This is a followup to Kos'
IBM exports everyone to Asia post. Highly educated and compensated workers are now seeing their jobs shifted overseas.
IBM just announced it was "shifting" about 4,700 software jobs overseas from offices in Dallas, Southbury, Conn., Poughkeepsie, N.Y., Raleigh, N.C., and
Boulder, Colo. To further add to the indignity of the process, IBM expects their pink-slipped employees to train their overseas replacements.
The reason for the switch, simple economics. Overseas engineers are cheaper. Nothing personal just business. I do, however, remember a lot of these engineers expressing little symphathy for their manufacturing brethren who experienced offshoring earlier. Many of them shared Cato Institute Stephen Moore's sentiments that the 2.5 million (manufacturing) unemployed had only to shift to knowledge-based jobs, and then corporations would line up to pay [them] an even better salary for [their] brainpower.

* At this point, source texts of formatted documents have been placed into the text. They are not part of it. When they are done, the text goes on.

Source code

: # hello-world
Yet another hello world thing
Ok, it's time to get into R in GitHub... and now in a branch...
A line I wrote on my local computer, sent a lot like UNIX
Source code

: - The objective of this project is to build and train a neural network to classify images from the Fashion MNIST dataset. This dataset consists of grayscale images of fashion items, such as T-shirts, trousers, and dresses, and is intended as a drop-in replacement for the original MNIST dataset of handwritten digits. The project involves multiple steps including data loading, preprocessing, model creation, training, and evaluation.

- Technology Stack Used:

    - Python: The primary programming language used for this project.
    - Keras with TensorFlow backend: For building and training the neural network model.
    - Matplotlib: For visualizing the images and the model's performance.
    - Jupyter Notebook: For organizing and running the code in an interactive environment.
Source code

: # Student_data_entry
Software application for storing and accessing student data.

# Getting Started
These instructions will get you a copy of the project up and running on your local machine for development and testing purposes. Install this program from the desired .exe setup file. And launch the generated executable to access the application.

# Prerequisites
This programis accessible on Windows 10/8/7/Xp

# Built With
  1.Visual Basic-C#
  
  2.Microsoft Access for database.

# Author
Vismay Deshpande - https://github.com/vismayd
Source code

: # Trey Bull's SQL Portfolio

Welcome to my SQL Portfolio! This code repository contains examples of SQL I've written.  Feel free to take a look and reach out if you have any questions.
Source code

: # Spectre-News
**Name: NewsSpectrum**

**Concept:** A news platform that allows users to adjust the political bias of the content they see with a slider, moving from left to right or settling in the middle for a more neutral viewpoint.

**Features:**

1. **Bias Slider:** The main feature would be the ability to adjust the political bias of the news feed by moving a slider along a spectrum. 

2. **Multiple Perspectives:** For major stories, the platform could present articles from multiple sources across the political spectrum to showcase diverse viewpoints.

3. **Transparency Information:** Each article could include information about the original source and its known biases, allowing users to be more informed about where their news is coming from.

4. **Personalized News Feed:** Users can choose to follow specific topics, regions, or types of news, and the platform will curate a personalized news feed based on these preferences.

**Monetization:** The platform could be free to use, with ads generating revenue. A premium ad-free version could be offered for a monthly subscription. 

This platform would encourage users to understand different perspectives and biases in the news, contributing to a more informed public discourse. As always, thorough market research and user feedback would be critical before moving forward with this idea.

Now that the "knowledge-based" myth has been descredited, who's to blame now. Unions cannot be blamed as they had been in the past. These skilled workers are not unionized. IBM put the blame on education levels and modern communication networks. Of course how this applies to Boulder, one of the most educated and high-tech regions in the country, I simply don't know.
But at least the engineers are waking up. With the high unemployment rate and the lousy safety net, they realize their American dream is not immune from turning into the American nightmare. They are starting to politically organize. After years of ignoring the average worker's plight, they now realize we are all in this together. Unemployment does not discriminate anymore.